Entries supplied:
####

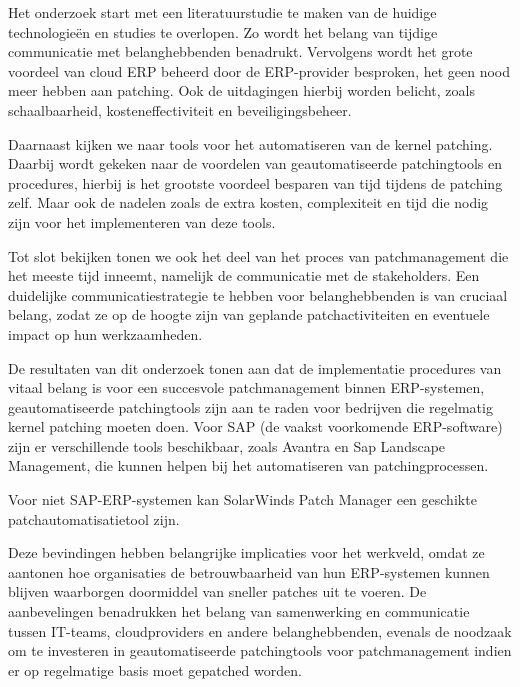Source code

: Het onderzoek start met een literatuurstudie te maken van de huidige technologieën en studies te overlopen. Zo wordt het belang van tijdige communicatie met belanghebbenden benadrukt. Vervolgens wordt het grote voordeel van cloud ERP beheerd door de ERP-provider besproken, het geen nood meer hebben aan patching. Ook de uitdagingen hierbij worden belicht, zoals schaalbaarheid, kosteneffectiviteit en beveiligingsbeheer.

Daarnaast kijken we naar tools voor het automatiseren van de kernel patching. Daarbij wordt gekeken naar de voordelen van geautomatiseerde patchingtools en procedures, hierbij is het grootste voordeel besparen van tijd tijdens de patching zelf. Maar ook de nadelen zoals de extra kosten, complexiteit en tijd die nodig zijn voor het implementeren van deze tools.

Tot slot bekijken tonen we ook het deel van het proces van patchmanagement die het meeste tijd inneemt, namelijk de communicatie met de stakeholders. Een duidelijke communicatiestrategie te hebben voor belanghebbenden is van cruciaal belang, zodat ze op de hoogte zijn van geplande patchactiviteiten en eventuele impact op hun werkzaamheden.

De resultaten van dit onderzoek tonen aan dat de implementatie procedures van vitaal belang is voor een succesvole patchmanagement binnen ERP-systemen, geautomatiseerde patchingtools zijn aan te raden voor bedrijven die regelmatig kernel patching moeten doen. Voor SAP (de vaakst voorkomende ERP-software) zijn er verschillende tools beschikbaar, zoals Avantra en Sap Landscape Management, die kunnen helpen bij het automatiseren van patchingprocessen. 

Voor niet SAP-ERP-systemen kan SolarWinds Patch Manager een geschikte patchautomatisatietool zijn.

Deze bevindingen hebben belangrijke implicaties voor het werkveld, omdat ze aantonen hoe organisaties de betrouwbaarheid van hun ERP-systemen kunnen blijven waarborgen doormiddel van sneller patches uit te voeren. De aanbevelingen benadrukken het belang van samenwerking en communicatie tussen IT-teams, cloudproviders en andere belanghebbenden, evenals de noodzaak om te investeren in geautomatiseerde patchingtools voor patchmanagement indien er op regelmatige basis moet gepatched worden.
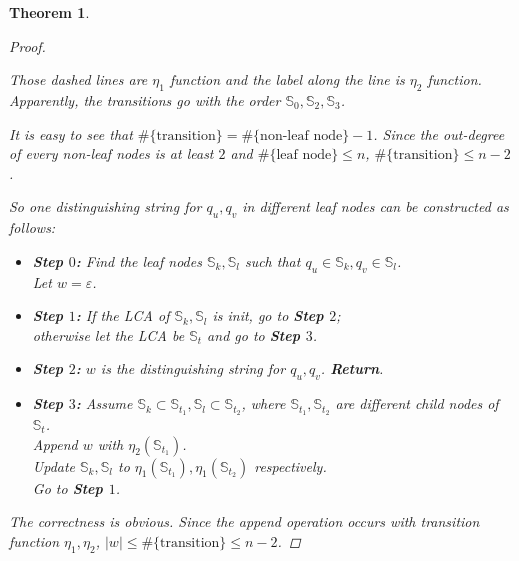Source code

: \documentclass[a4paper]{article}
\newtheorem{theorem}{Theorem}
\newtheorem*{proof}{Proof}
\newcommand{\Sset}{\mathbb{S}}
\begin{document}
\begin{theorem}
\begin{proof}
\begin{center}
    \end{center}
    Those dashed lines are $\eta_1$ function and the label along the line is $\eta_2$ function.
    Apparently, the transitions go with the order $\Sset_0,\Sset_2,\Sset_3$.\par
    It is easy to see that $\#\{\text{transition}\}=\#\{\text{non-leaf node}\}-1$.
    Since the out-degree of every non-leaf nodes is at least $2$ and $\#\{\text{leaf node}\}\leqslant n$,
    $\#\{\text{transition}\}\leqslant n-2$.\par
    So one distinguishing string for $q_u,q_v$ in different leaf nodes can be constructed as follows:
    \begin{itemize}
        \item \textbf{Step $0$:} Find the leaf nodes $\Sset_k,\Sset_l$ such that $q_u\in\Sset_k,q_v\in\Sset_l$.\\
            Let $w=\varepsilon$.
        \item \textbf{Step $1$:} If the LCA of $\Sset_k,\Sset_l$ is \textit{init}, go to \textbf{Step $2$};\\
            otherwise let the LCA be $\Sset_t$ and go to \textbf{Step $3$}. 
        \item \textbf{Step $2$:} $w$ is the distinguishing string for $q_u,q_v$. \textbf{Return}.
        \item \textbf{Step $3$:} Assume $\Sset_k\subset\Sset_{t_1},
            \Sset_l\subset\Sset_{t_2}$, where $\Sset_{t_1},\Sset_{t_2}$ are different child nodes of $\Sset_t$.\\
            Append $w$ with $\eta_2(\Sset_{t_1})$.\\
            Update $\Sset_k,\Sset_l$ to $\eta_1(\Sset_{t_1}),\eta_1(\Sset_{t_2})$ respectively.\\
            Go to \textbf{Step $1$}.
    \end{itemize}
    The correctness is obvious. Since the append operation occurs with transition function $\eta_1,\eta_2$,
    $|w|\leqslant\#\{\text{transition}\}\leqslant n-2$.
    \end{proof}
\end{theorem}
\end{document}
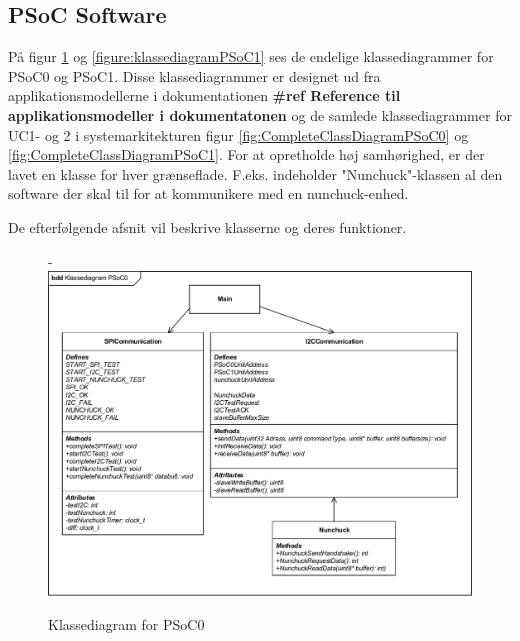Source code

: \subsection{PSoC Software}
På figur \ref{figure:klassediagramPSoC0} og \ref{figure:klassediagramPSoC1} ses de endelige klassediagrammer for PSoC0 og PSoC1. Disse klassediagrammer er designet ud fra applikationsmodellerne i dokumentationen \textbf{\#ref Reference til applikationsmodeller i dokumentatonen} og de samlede klassediagrammer for UC1- og 2 i systemarkitekturen figur \ref{fig:CompleteClassDiagramPSoC0} og \ref{fig:CompleteClassDiagramPSoC1}. For at opretholde høj samhørighed, er der lavet en klasse for hver grænseflade. F.eks. indeholder "Nunchuck"-klassen al den software der skal til for at kommunikere med en nunchuck-enhed. 

De efterfølgende afsnit vil beskrive klasserne og deres funktioner.

\begin{figure}[H]
	\begin{adjustwidth}{-2cm}{-\rightmargin}
		\centering
		\includegraphics[width=1.35\textwidth]{DesignOgImplementering/images/PSoC0KlassediagramOversigt.pdf}
		\caption{Klassediagram for PSoC0}
		\label{figure:klassediagramPSoC0}
	\end{adjustwidth}
\end{figure}

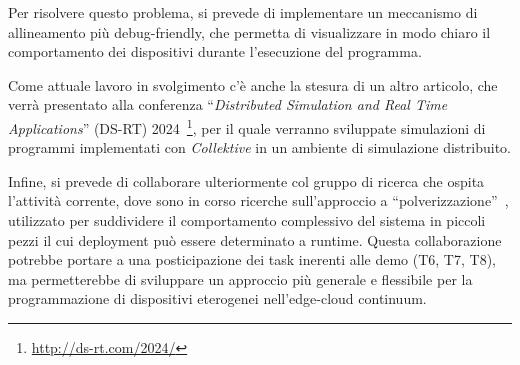 \documentclass[13pt, a4paper]{article}
\newcommand{\ck}{\emph{Collektive}}
\begin{document}
Per risolvere questo problema, si prevede di implementare un meccanismo di allineamento più debug-friendly,
    che permetta di visualizzare in modo chiaro il comportamento dei dispositivi durante l'esecuzione del programma.

Come attuale lavoro in svolgimento c'è anche la stesura di un altro articolo, che verrà presentato alla conferenza
    ``\emph{Distributed Simulation and Real Time Applications}'' (DS-RT) 2024~\footnote{\url{http://ds-rt.com/2024/}},
    per il quale verranno sviluppate simulazioni di programmi implementati con \ck{} in un ambiente di simulazione distribuito.

Infine, si prevede di collaborare ulteriormente col gruppo di ricerca che ospita l'attività corrente,
dove sono in corso
    ricerche sull'approccio a ``polverizzazione''~\cite{fi12110203},
    utilizzato per suddividere il comportamento complessivo del sistema
in piccoli pezzi il cui deployment può essere determinato a runtime.
%
Questa collaborazione potrebbe portare a una posticipazione dei task inerenti alle demo (T6, T7, T8), ma permetterebbe di sviluppare
    un approccio più generale e flessibile per la programmazione di dispositivi eterogenei nell'edge-cloud continuum.





\end{document}
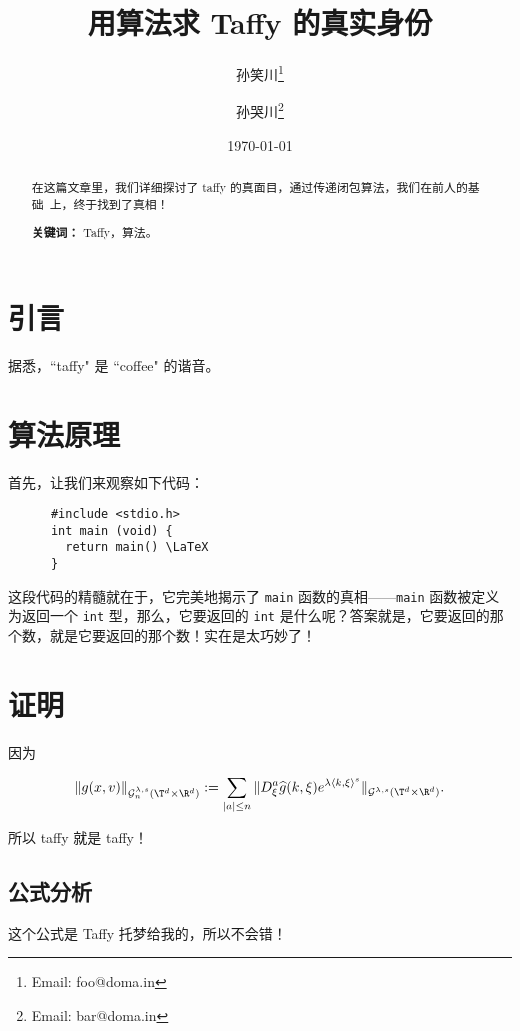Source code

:\documentclass{ctexart}
\title{用算法求 Taffy 的真实身份}
\author{孙笑川\thanks{Email: foo@doma.in} \and 孙哭川\thanks{Email: bar@doma.in}}
\date{\today}
\begin{document}
  
  \maketitle
  \begin{abstract}
    {在这篇文章里，我们详细探讨了 taffy 的真面目，通过传递闭包算法，我们在前人的基础~\cite{coffee}上，终于找到了真相！}
    \par\textbf{关键词：} Taffy，算法。  
  \end{abstract}


  \tableofcontents

  \section{引言}
    据悉，``taffy" 是 ``coffee" 的谐音。  %


  \section{算法原理}\label{code}  %
    首先，让我们来观察如下代码：

    \begin{verbatim}
      #include <stdio.h>
      int main (void) {
        return main() \LaTeX
      }
    \end{verbatim}
    这段代码的精髓就在于，它完美地揭示了 \verb|main| 函数的真相——\verb|main| 函数被定义为返回一个 \verb|int| 型，那么，它要返回的 \verb|int| 是什么呢？答案就是，它要返回的那个数，就是它要返回的那个数！实在是太巧妙了！


  \section{证明}
    因为 

    \[
      \|g(x,v)\|_{\mathcal{G}^{\lambda,s}_n(\T^d\times\R^d)}:=\sum_{|a|\leq n}     \|D^a_\xi\widehat{g}(k,\xi)e^{\lambda\langle k,\xi\rangle^s}\|_{\mathcal     {G}^{\lambda,s}(\T^d\times\R^d)}.
    \]
   
    所以 taffy 就是 taffy！
    \subsection{公式分析}  %
      这个公式是 Taffy 托梦给我的，所以不会错！
\end{document}
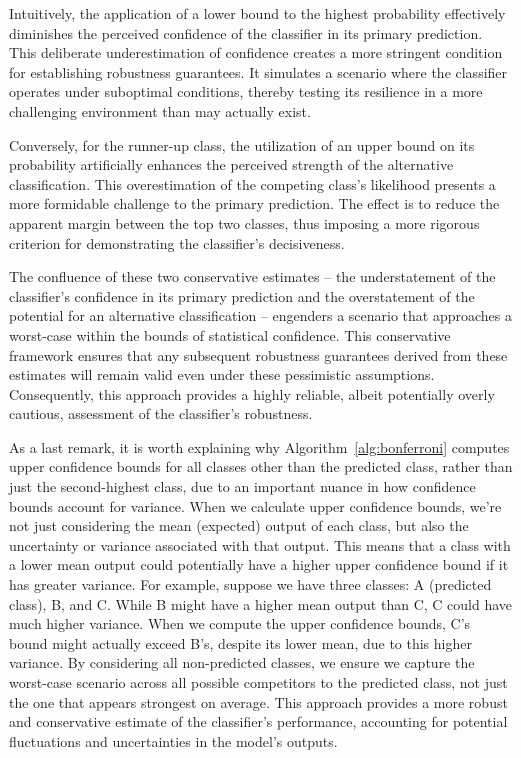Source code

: Intuitively, the application of a lower bound to the highest probability effectively diminishes the perceived confidence of the classifier in its primary prediction.
This deliberate underestimation of confidence creates a more stringent condition for establishing robustness guarantees.
It simulates a scenario where the classifier operates under suboptimal conditions, thereby testing its resilience in a more challenging environment than may actually exist.

Conversely, for the runner-up class, the utilization of an upper bound on its probability artificially enhances the perceived strength of the alternative classification.
This overestimation of the competing class's likelihood presents a more formidable challenge to the primary prediction.
The effect is to reduce the apparent margin between the top two classes, thus imposing a more rigorous criterion for demonstrating the classifier's decisiveness.

The confluence of these two conservative estimates – the understatement of the classifier's confidence in its primary prediction and the overstatement of the potential for an alternative classification – engenders a scenario that approaches a worst-case within the bounds of statistical confidence.
This conservative framework ensures that any subsequent robustness guarantees derived from these estimates will remain valid even under these pessimistic assumptions.
Consequently, this approach provides a highly reliable, albeit potentially overly cautious, assessment of the classifier's robustness.

As a last remark, it is worth explaining why Algorithm~\ref{alg:bonferroni} computes upper confidence bounds for all classes other than the predicted class, rather than just the second-highest class, due to an important nuance in how confidence bounds account for variance.
When we calculate upper confidence bounds, we're not just considering the mean (expected) output of each class, but also the uncertainty or variance associated with that output.
This means that a class with a lower mean output could potentially have a higher upper confidence bound if it has greater variance.
For example, suppose we have three classes: A (predicted class), B, and C. While B might have a higher mean output than C, C could have much higher variance.
When we compute the upper confidence bounds, C's bound might actually exceed B's, despite its lower mean, due to this higher variance.
By considering all non-predicted classes, we ensure we capture the worst-case scenario across all possible competitors to the predicted class, not just the one that appears strongest on average.
This approach provides a more robust and conservative estimate of the classifier's performance, accounting for potential fluctuations and uncertainties in the model's outputs.

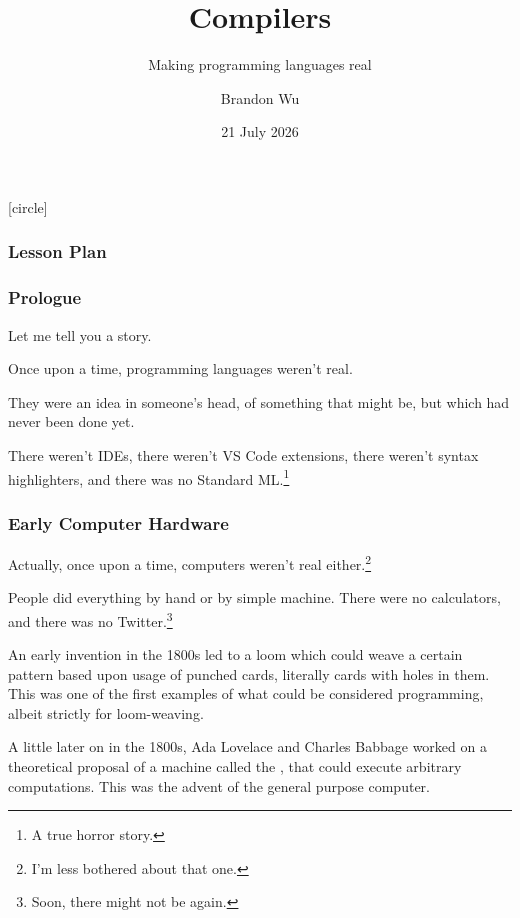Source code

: \documentclass[aspectratio=169]{beamer}
\title{Compilers} %
\subtitle{Making programming languages real} %
\date{21 July 2026} %
\author{Brandon Wu} %
\newif\ifcolorlambda
\begin{document}
\ifweb
    \renewcommand{\pause}{}
\fi

[circle]

{
\begin{frame}[plain]
    \colorlambdatrue
    \titlepage
\end{frame}
}

\begin{frame}[fragile]
  \frametitle{Lesson Plan}

  \tableofcontents
\end{frame}


\begin{frame}[fragile]
  \frametitle{Prologue}

  Let me tell you a story.

  \pause
  \vspace{\fill}

  Once upon a time, programming languages weren't real.

  \pause
  \vspace{\fill}

  They were an idea in someone's head, of something that might be, but
  which had never been done yet.

  \pause
  \vspace{\fill}

  There weren't IDEs, there weren't VS Code extensions, there weren't
  syntax highlighters, and there was no Standard ML.\footnote<4->{A true horror story.}
\end{frame}

\begin{frame}[fragile]
  \frametitle{Early Computer Hardware}

  Actually, once upon a time, computers weren't real either.\footnote<1->{I'm less bothered about that one.}

  \pause
  \vspace{\fill}

  People did everything by hand or by simple machine. There were no calculators,
  and there was no Twitter.\footnote<2->{Soon, there might not be again.}

  \pause
  \vspace{\fill}

  An early invention in the 1800s led to a loom which could weave a certain pattern
  based upon usage of punched cards, literally cards with holes in them. This was
  one of the first examples of what could be considered programming, albeit
  strictly for loom-weaving.

  \pause
  \vspace{\fill}

  A little later on in the 1800s, Ada Lovelace and Charles Babbage worked on a
  theoretical proposal of a machine called the , that
  could execute arbitrary computations. This was the advent of the general
  purpose computer.
\end{frame}
\end{document}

####

Copy back exactly the lines above from the one containing "Update $\Sset_k,\Sset_l$ to" through the one containing "che permetta di", and leave every picture behind.

            Update $\Sset_k,\Sset_l$ to $\eta_1(\Sset_{t_1}),\eta_1(\Sset_{t_2})$ respectively.\\
            Go to \textbf{Step $1$}.
    \end{itemize}
    The correctness is obvious. Since the append operation occurs with transition function $\eta_1,\eta_2$,
    $|w|\leqslant\#\{\text{transition}\}\leqslant n-2$.
    \end{proof}
\end{theorem}
\end{document}
Source code

: \subsection{PSoC Software}
På figur \ref{figure:klassediagramPSoC0} og \ref{figure:klassediagramPSoC1} ses de endelige klassediagrammer for PSoC0 og PSoC1. Disse klassediagrammer er designet ud fra applikationsmodellerne i dokumentationen \textbf{\#ref Reference til applikationsmodeller i dokumentatonen} og de samlede klassediagrammer for UC1- og 2 i systemarkitekturen figur \ref{fig:CompleteClassDiagramPSoC0} og \ref{fig:CompleteClassDiagramPSoC1}. For at opretholde høj samhørighed, er der lavet en klasse for hver grænseflade. F.eks. indeholder "Nunchuck"-klassen al den software der skal til for at kommunikere med en nunchuck-enhed. 

De efterfølgende afsnit vil beskrive klasserne og deres funktioner.

\begin{figure}[H]
	\begin{adjustwidth}{-2cm}{-\rightmargin}
		\centering
		\includegraphics[width=1.35\textwidth]{DesignOgImplementering/images/PSoC0KlassediagramOversigt.pdf}
		\caption{Klassediagram for PSoC0}
		\label{figure:klassediagramPSoC0}
	\end{adjustwidth}
\end{figure}

 \documentclass[13pt, a4paper]{article}
\newcommand{\ck}{\emph{Collektive}}
\begin{document}
Per risolvere questo problema, si prevede di implementare un meccanismo di allineamento più debug-friendly,
    che permetta di visualizzare in modo chiaro il comportamento dei dispositivi durante l'esecuzione del programma.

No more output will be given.